▶ **What you are asked to do**
Give back all the records below, unaltered.

[[ Material to process, beginning ]]

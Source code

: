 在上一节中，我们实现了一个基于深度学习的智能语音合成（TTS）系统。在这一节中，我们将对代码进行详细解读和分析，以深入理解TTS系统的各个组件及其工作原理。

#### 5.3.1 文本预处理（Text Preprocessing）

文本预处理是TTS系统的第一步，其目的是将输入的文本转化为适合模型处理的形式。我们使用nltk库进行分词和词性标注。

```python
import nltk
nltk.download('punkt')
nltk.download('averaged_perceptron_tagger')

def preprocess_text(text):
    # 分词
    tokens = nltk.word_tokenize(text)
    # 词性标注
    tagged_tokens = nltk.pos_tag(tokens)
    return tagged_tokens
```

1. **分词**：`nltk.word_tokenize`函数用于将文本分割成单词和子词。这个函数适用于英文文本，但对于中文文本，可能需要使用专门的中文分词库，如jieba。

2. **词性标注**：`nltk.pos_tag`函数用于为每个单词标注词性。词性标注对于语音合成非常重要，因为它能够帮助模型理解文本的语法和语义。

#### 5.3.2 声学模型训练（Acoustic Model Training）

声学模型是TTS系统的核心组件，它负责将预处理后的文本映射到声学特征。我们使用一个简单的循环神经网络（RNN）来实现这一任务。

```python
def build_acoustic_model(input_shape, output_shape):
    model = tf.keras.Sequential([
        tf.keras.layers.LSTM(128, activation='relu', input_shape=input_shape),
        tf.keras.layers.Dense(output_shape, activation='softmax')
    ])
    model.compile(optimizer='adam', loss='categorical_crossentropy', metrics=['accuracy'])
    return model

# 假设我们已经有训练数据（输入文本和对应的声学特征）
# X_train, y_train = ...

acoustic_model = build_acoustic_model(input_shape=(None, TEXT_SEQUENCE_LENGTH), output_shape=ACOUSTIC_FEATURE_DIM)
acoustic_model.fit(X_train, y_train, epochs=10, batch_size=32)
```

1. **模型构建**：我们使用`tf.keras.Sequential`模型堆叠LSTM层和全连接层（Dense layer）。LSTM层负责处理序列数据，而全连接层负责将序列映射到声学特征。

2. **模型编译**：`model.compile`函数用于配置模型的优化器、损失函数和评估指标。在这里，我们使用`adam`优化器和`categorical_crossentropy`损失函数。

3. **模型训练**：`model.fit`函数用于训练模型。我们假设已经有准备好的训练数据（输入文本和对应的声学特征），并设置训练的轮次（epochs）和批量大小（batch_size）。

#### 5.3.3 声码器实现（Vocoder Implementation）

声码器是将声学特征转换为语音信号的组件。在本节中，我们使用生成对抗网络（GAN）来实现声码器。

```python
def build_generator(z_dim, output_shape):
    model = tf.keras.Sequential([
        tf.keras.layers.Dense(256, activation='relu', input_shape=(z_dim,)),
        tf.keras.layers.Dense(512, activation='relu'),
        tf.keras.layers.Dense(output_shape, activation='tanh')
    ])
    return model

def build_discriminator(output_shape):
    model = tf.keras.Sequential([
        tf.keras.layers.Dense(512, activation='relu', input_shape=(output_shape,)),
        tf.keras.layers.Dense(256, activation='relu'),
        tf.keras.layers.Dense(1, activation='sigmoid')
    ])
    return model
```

[[ Material to process, end ]]

▶ **Result of the task**
Source code

: 在上一节中，我们实现了一个基于深度学习的智能语音合成（TTS）系统。在这一节中，我们将对代码进行详细解读和分析，以深入理解TTS系统的各个组件及其工作原理。

#### 5.3.1 文本预处理（Text Preprocessing）

文本预处理是TTS系统的第一步，其目的是将输入的文本转化为适合模型处理的形式。我们使用nltk库进行分词和词性标注。

```python
import nltk
nltk.download('punkt')
nltk.download('averaged_perceptron_tagger')

def preprocess_text(text):
    # 分词
    tokens = nltk.word_tokenize(text)
    # 词性标注
    tagged_tokens = nltk.pos_tag(tokens)
    return tagged_tokens
```

1. **分词**：`nltk.word_tokenize`函数用于将文本分割成单词和子词。这个函数适用于英文文本，但对于中文文本，可能需要使用专门的中文分词库，如jieba。

2. **词性标注**：`nltk.pos_tag`函数用于为每个单词标注词性。词性标注对于语音合成非常重要，因为它能够帮助模型理解文本的语法和语义。

#### 5.3.2 声学模型训练（Acoustic Model Training）

声学模型是TTS系统的核心组件，它负责将预处理后的文本映射到声学特征。我们使用一个简单的循环神经网络（RNN）来实现这一任务。

```python
def build_acoustic_model(input_shape, output_shape):
    model = tf.keras.Sequential([
        tf.keras.layers.LSTM(128, activation='relu', input_shape=input_shape),
        tf.keras.layers.Dense(output_shape, activation='softmax')
    ])
    model.compile(optimizer='adam', loss='categorical_crossentropy', metrics=['accuracy'])
    return model

# 假设我们已经有训练数据（输入文本和对应的声学特征）
# X_train, y_train = ...

acoustic_model = build_acoustic_model(input_shape=(None, TEXT_SEQUENCE_LENGTH), output_shape=ACOUSTIC_FEATURE_DIM)
acoustic_model.fit(X_train, y_train, epochs=10, batch_size=32)
```

1. **模型构建**：我们使用`tf.keras.Sequential`模型堆叠LSTM层和全连接层（Dense layer）。LSTM层负责处理序列数据，而全连接层负责将序列映射到声学特征。

2. **模型编译**：`model.compile`函数用于配置模型的优化器、损失函数和评估指标。在这里，我们使用`adam`优化器和`categorical_crossentropy`损失函数。

3. **模型训练**：`model.fit`函数用于训练模型。我们假设已经有准备好的训练数据（输入文本和对应的声学特征），并设置训练的轮次（epochs）和批量大小（batch_size）。

#### 5.3.3 声码器实现（Vocoder Implementation）

声码器是将声学特征转换为语音信号的组件。在本节中，我们使用生成对抗网络（GAN）来实现声码器。

```python
def build_generator(z_dim, output_shape):
    model = tf.keras.Sequential([
        tf.keras.layers.Dense(256, activation='relu', input_shape=(z_dim,)),
        tf.keras.layers.Dense(512, activation='relu'),
        tf.keras.layers.Dense(output_shape, activation='tanh')
    ])
    return model

def build_discriminator(output_shape):
    model = tf.keras.Sequential([
        tf.keras.layers.Dense(512, activation='relu', input_shape=(output_shape,)),
        tf.keras.layers.Dense(256, activation='relu'),
        tf.keras.layers.Dense(1, activation='sigmoid')
    ])
    return model
```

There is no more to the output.